2 PEDRO 1.20
Haga un simple estudio y observará que cuando Jesús explicaba sus parábolas a los discípulos siempre lo hizo dando significados definidos y objetivos a los símbolos que usaba: «La semilla es la palabra de Dios» (Lucas 8.11). «El campo es el mundo» (Mateo 13.38). A veces su simbolismo es perfectamente obvio sin ninguna explicación, tal como el pastor en Lucas 15.4–7 (quien obviamente es una figura de Cristo mismo).
Otras veces el significado necesita una exégesis y una consideración un poco más cuidadosas, pero el verdadero significado aún se puede entender y explicar claramente.
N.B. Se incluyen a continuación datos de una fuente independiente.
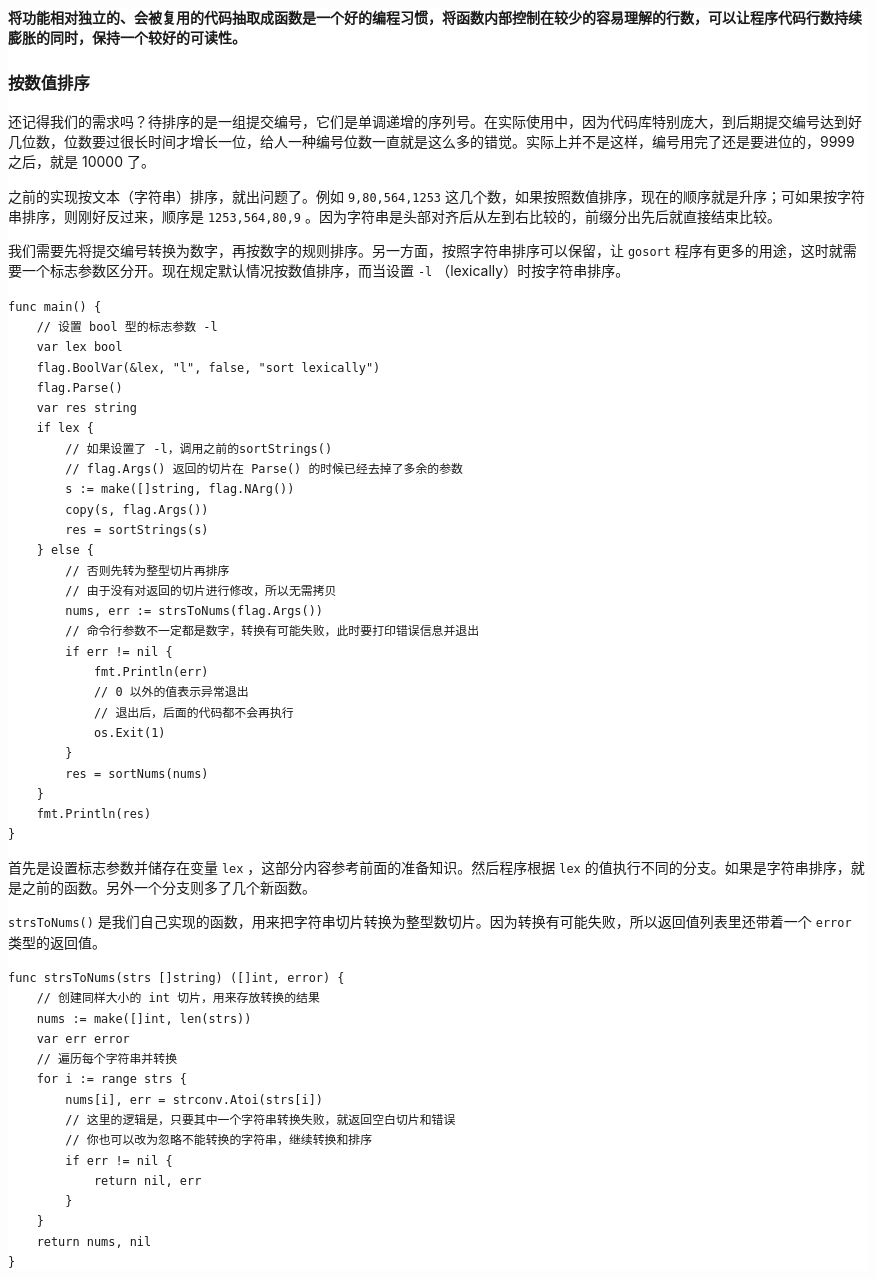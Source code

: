 **将功能相对独立的、会被复用的代码抽取成函数是一个好的编程习惯，将函数内部控制在较少的容易理解的行数，可以让程序代码行数持续膨胀的同时，保持一个较好的可读性。**

### 按数值排序

还记得我们的需求吗？待排序的是一组提交编号，它们是单调递增的序列号。在实际使用中，因为代码库特别庞大，到后期提交编号达到好几位数，位数要过很长时间才增长一位，给人一种编号位数一直就是这么多的错觉。实际上并不是这样，编号用完了还是要进位的，9999 之后，就是 10000 了。

之前的实现按文本（字符串）排序，就出问题了。例如 `9,80,564,1253` 这几个数，如果按照数值排序，现在的顺序就是升序；可如果按字符串排序，则刚好反过来，顺序是 `1253,564,80,9` 。因为字符串是头部对齐后从左到右比较的，前缀分出先后就直接结束比较。

我们需要先将提交编号转换为数字，再按数字的规则排序。另一方面，按照字符串排序可以保留，让 `gosort` 程序有更多的用途，这时就需要一个标志参数区分开。现在规定默认情况按数值排序，而当设置 `-l` （lexically）时按字符串排序。

```
func main() {
    // 设置 bool 型的标志参数 -l
    var lex bool
    flag.BoolVar(&lex, "l", false, "sort lexically")
    flag.Parse()
    var res string
    if lex {
        // 如果设置了 -l，调用之前的sortStrings()
        // flag.Args() 返回的切片在 Parse() 的时候已经去掉了多余的参数
        s := make([]string, flag.NArg())
        copy(s, flag.Args())
        res = sortStrings(s)
    } else {
        // 否则先转为整型切片再排序
        // 由于没有对返回的切片进行修改，所以无需拷贝
        nums, err := strsToNums(flag.Args())
        // 命令行参数不一定都是数字，转换有可能失败，此时要打印错误信息并退出
        if err != nil {
            fmt.Println(err)
            // 0 以外的值表示异常退出
            // 退出后，后面的代码都不会再执行
            os.Exit(1)
        }
        res = sortNums(nums)
    }
    fmt.Println(res)
}
```

首先是设置标志参数并储存在变量 `lex` ，这部分内容参考前面的准备知识。然后程序根据 `lex` 的值执行不同的分支。如果是字符串排序，就是之前的函数。另外一个分支则多了几个新函数。

`strsToNums()` 是我们自己实现的函数，用来把字符串切片转换为整型数切片。因为转换有可能失败，所以返回值列表里还带着一个 `error` 类型的返回值。

```
func strsToNums(strs []string) ([]int, error) {
    // 创建同样大小的 int 切片，用来存放转换的结果
    nums := make([]int, len(strs))
    var err error
    // 遍历每个字符串并转换
    for i := range strs {
        nums[i], err = strconv.Atoi(strs[i])
        // 这里的逻辑是，只要其中一个字符串转换失败，就返回空白切片和错误
        // 你也可以改为忽略不能转换的字符串，继续转换和排序
        if err != nil {
            return nil, err
        }
    }
    return nums, nil
}
```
Ya sea que el verdadero significado de este o ese símbolo esté clarísimo, o que requiera algo de trabajo de investigación, el punto sigue siendo el mismo: Todas las parábolas de Jesús fueron ilustrativas de la realidad del evangelio. Las historias no fueron (como sugieren algunas personas en la actualidad) alternativas creativas a declaraciones verdaderas, diseñadas para remplazar la certidumbre. No fueron utopías fantasiosas contadas tan solo para provocar una sensación. Y sin duda tampoco fueron juegos mentales ideados para hacer poco explícito todo. Mucho menos fue que Jesús empleara formas imaginarias para desplazar la misma verdad con mitología.
Jesús no estaba invitando a sus oyentes a interpretar las historias como quisieran, y por tanto a dejar que las opiniones personales fueran el árbitro definitivo de lo que es cierto para esa persona. La convicción de que la Biblia misma es la norma final de fe (y la correspondiente creencia de que las Escrituras mismas deberían determinar cómo interpretarlas) es un antiguo principio de cristianismo bíblico. Quien niega esto en realidad está rechazando la autoridad de las Escrituras.